### Required work
Transcribe the data that follows without changing a word, and omit the pictures.

(Information given begins)

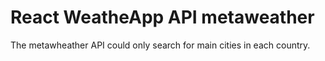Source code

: # React WeatheApp API metaweather

The metawheather API could only search for main cities in each country.
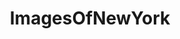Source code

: ---
title: ImagesOfNewYork
crosslinks:
- pics
- imagesofnetwork
- OldSchoolCool
- whatsthisbug
- tattoos
- EarthPorn
- funkopop
- whatsthisplant
- itookapicture
- nyc
- CityPorn
- food
- mildlyinteresting
- funny
- nycpics
- HistoryPorn
- mycology
- Sneakers
- trees
- analog
---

(Information given ends)

### Output for this task
Source code

: # React WeatheApp API metaweather

The metawheather API could only search for main cities in each country.
Source code

: ---
title: ImagesOfNewYork
crosslinks:
- pics
- imagesofnetwork
- OldSchoolCool
- whatsthisbug
- tattoos
- EarthPorn
- funkopop
- whatsthisplant
- itookapicture
- nyc
- CityPorn
- food
- mildlyinteresting
- funny
- nycpics
- HistoryPorn
- mycology
- Sneakers
- trees
- analog
---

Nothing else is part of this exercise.